Chapter 4.3 of the Final TSD provides more information on how NHTSA accounts for and models VMT. 4. Changes to Fuel Consumption
NHTSA uses fuel economy, age, and VMT estimates to determine changes in fuel consumption. NHTSA divides the expected vehicle use by the anticipated mpg to calculate the gallons consumed by each simulated vehicle, and when aggregated, the total fuel consumed in each alternative.
F. Simulating Emissions Impacts of Regulatory Alternatives
Changes in fuel consumption because of changes in CAFE standards (and resulting technology application) will result in changes in emissions of various pollutants.\428\ Vehicle-related emissions are computed by multiplying vehicle activity (e.g., miles traveled, hours operated, or gallons of fuel burned), population (or number of vehicles), and emission factors. An emission factor is a representative rate that attempts to relate the quantity of a pollutant released to the atmosphere per unit of activity. As in past rules, the CAFE Model generates vehicle activity levels (both miles traveled and fuel consumption), while emission factors have been adapted from models developed and maintained by other Federal agencies.
\428\ The various pollutants include carbon monoxide (CO), volatile organic compounds (VOCs), nitrogen oxides (NOX), sulfur oxides (SOX), particulate matter with a diameter of 2.5-micron ([micro]m) or less (PM2.5), carbon dioxide (CO2), methane (CH4), and nitrous oxide (N2O).
This section provides a brief overview of how the agency estimates the resulting changes in emissions and associated effects from emissions of those pollutants.\429\ In this section, emissions that are generated between the initial point of oil extraction and delivering fuel to vehicles' fuel tanks or energy storage systems are referred to as “upstream” emissions, while “downstream” emissions refer to those emitted by vehicles' exhaust systems, and also include other emissions generated during vehicle refueling, use, and inactivity (called “soaking”), including hydrofluorocarbons leaked from vehicles' AC systems.\430\ Emissions also include particulate matter released into the atmosphere by BTW, as well as evaporation of volatile organic compounds from fuel pumps and vehicles' fuel storage systems during refueling and when parked.
\429\ While NHTSA considers the impacts of this rulemaking on the levels of various pollutant emissions, the main analysis does not include a monetization of any changes in levels of CO2, CH4, and N2O emissions. (An analysis using the domestic-only valuation of those emissions is included in a sensitivity case).

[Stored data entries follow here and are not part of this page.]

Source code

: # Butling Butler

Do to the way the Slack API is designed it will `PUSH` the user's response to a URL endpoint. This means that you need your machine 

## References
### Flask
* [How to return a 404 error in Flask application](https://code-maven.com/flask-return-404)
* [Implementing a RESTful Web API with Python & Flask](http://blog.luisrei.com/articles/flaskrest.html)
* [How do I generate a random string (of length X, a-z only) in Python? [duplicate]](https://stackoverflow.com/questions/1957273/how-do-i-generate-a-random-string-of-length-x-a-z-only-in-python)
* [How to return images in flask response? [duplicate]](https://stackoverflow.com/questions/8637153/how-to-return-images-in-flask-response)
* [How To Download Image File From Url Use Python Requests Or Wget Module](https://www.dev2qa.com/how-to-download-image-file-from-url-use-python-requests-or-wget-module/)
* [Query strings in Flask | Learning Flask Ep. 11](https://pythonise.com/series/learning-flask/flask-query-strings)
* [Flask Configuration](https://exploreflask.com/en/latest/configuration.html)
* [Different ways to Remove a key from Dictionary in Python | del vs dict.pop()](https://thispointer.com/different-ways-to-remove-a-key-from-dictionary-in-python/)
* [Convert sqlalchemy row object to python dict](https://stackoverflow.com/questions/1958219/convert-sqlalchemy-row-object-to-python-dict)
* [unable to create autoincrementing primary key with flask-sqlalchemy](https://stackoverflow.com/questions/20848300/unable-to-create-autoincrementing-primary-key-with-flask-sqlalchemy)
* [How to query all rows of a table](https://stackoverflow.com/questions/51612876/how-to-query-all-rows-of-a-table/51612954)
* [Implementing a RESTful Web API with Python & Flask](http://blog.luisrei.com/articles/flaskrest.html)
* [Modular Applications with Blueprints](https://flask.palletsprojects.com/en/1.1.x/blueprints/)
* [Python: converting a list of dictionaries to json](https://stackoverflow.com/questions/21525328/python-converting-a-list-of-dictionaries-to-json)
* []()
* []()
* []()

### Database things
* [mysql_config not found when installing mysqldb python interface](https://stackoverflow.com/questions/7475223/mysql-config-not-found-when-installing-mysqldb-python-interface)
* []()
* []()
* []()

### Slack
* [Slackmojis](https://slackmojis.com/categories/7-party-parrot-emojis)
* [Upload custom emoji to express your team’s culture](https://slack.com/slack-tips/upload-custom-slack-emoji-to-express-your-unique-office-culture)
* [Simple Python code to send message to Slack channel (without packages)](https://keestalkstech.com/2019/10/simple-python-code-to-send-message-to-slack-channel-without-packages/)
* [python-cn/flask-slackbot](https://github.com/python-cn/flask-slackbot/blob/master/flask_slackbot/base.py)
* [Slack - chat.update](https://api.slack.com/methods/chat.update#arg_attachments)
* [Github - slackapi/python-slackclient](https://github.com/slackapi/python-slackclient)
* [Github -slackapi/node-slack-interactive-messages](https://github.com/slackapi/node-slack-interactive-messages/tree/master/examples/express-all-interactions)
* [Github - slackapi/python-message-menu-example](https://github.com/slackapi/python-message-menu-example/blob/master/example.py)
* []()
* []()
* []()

Monetized changes in criteria pollutant emissions are discussed in the preamble Section II.G and Chapter 6.2.2 of the Final TSD.

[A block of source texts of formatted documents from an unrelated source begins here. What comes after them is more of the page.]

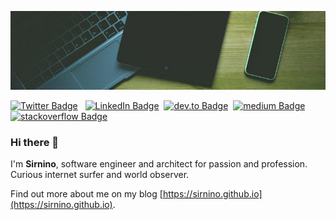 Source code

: [![Sirnino's GitHub Banner](./assets/background.jpg)](https://sirnino.github.io)

[![Twitter Badge](https://img.shields.io/badge/Twitter-Profile-informational?style=for-the-badge&logo=twitter&logoColor=white&color=1CA2F1)](https://twitter.com/AntoninoSirchia) &nbsp;
[![LinkedIn Badge](https://img.shields.io/badge/LinkedIn-Profile-informational?style=for-the-badge&logo=linkedin&logoColor=white&color=0D76A8)](https://www.linkedin.com/in/antonino-sirchia-15009062/)&nbsp;
[![dev.to Badge](https://img.shields.io/badge/dev.to-profile-black?&style=for-the-badge&logo=dev-dot-to&logoColor=white)](https://dev.to/sirnino)&nbsp;
[![medium Badge](https://img.shields.io/badge/medium-profile-black?&style=for-the-badge&logo=medium&logoColor=white)](https://medium.com/@sirnino) &nbsp;
[![stackoverflow Badge](https://stackoverflow.com/users/flair/4442344.png?theme=default)](https://stackoverflow.com/users/4442344/sirnino) &nbsp;

### Hi there 👋

I'm **Sirnino**, software engineer and architect for passion and profession. Curious internet surfer and world observer.

Find out more about me on my blog [https://sirnino.github.io](https://sirnino.github.io).

<!--
**sirnino/sirnino** is a ✨ _special_ ✨ repository because its `README.md` (this file) appears on your GitHub profile.

Here are some ideas to get you started:

- 🔭 I’m currently working on ...
- 🌱 I’m currently learning ...
- 👯 I’m looking to collaborate on ...
- 🤔 I’m looking for help with ...
- 💬 Ask me about ...
- 📫 How to reach me: ...
- 😄 Pronouns: ...
- ⚡ Fun fact: ...
-->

\430\ Emissions from HFC leakage from air conditioner systems are not captured in the CAFE Model analysis due to limitations in the pollutants modeled by MOVES5.

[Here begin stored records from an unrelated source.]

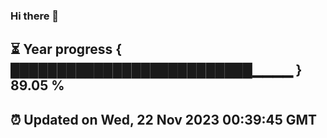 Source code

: ### Hi there 👋
⏳ Year progress { ██████████████████████████▁▁▁▁ } 89.05 %
---
⏰ Updated on Wed, 22 Nov 2023 00:39:45 GMT
---
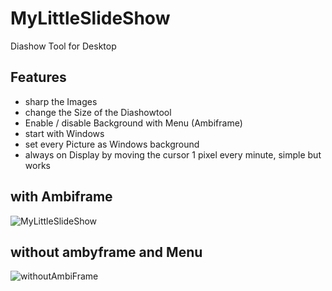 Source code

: # MyLittleSlideShow
Diashow Tool for Desktop

## Features
* sharp the Images
* change the Size of the Diashowtool
* Enable / disable Background with Menu (Ambiframe)
* start with Windows
* set every Picture as Windows background
* always on Display by moving the cursor 1 pixel every minute, simple but works

## with Ambiframe
![MyLittleSlideShow](https://user-images.githubusercontent.com/101094761/161440621-2e7857d4-0821-4343-8d8c-f691107dda34.PNG)


## without ambyframe and Menu
![withoutAmbiFrame](https://user-images.githubusercontent.com/101094761/161433353-c2a981ec-c608-470e-a18b-bf384234965f.PNG)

For the final rule, the agency updated upstream petroleum emission factors using R&D GREET 2025, a lifecycle emissions model developed by Argonne.\431\ Several commenters supported the inclusion of upstream impacts in this final rule analysis.\432\ As in past analyses, the agency derived emission factors for the following four upstream emission processes for gasoline and diesel: (1) petroleum extraction; (2) petroleum transportation and storage; (3) petroleum refining; and (4) fuel transportation, storage, and distribution. A detailed description of how the agency used R&D GREET 2025 to generate upstream emission factors appears in Chapter 5 of the Final TSD. In this final rule, NHTSA uses a simplified parameterized economic model for estimating the response of domestic fuel production to changes in
U.S. fuel consumption because such responses also affect upstream emissions estimates. Using this model, NHTSA estimates that 20 percent of the reduction in fuel consumption will be translated into reductions in domestic fuel production. Though NHTSA has not made any methodological changes to calculating upstream emissions in this final rule, projections of non-criteria and criteria pollutant upstream emissions inventories in FRIA Chapter 8.5 are now reported separately for global and domestic emissions, in line with Circular A-4 (2003).\433\
\431\ Argonne National Laboratory, The Research and Development Greenhouse Gases, Regulated Emissions, and Energy Use in Technologies (R&D GREET) Model 2025 (2025), last revised: Dec. 2025, available at: https://greet.anl.gov/ (accessed: June 2, 2026).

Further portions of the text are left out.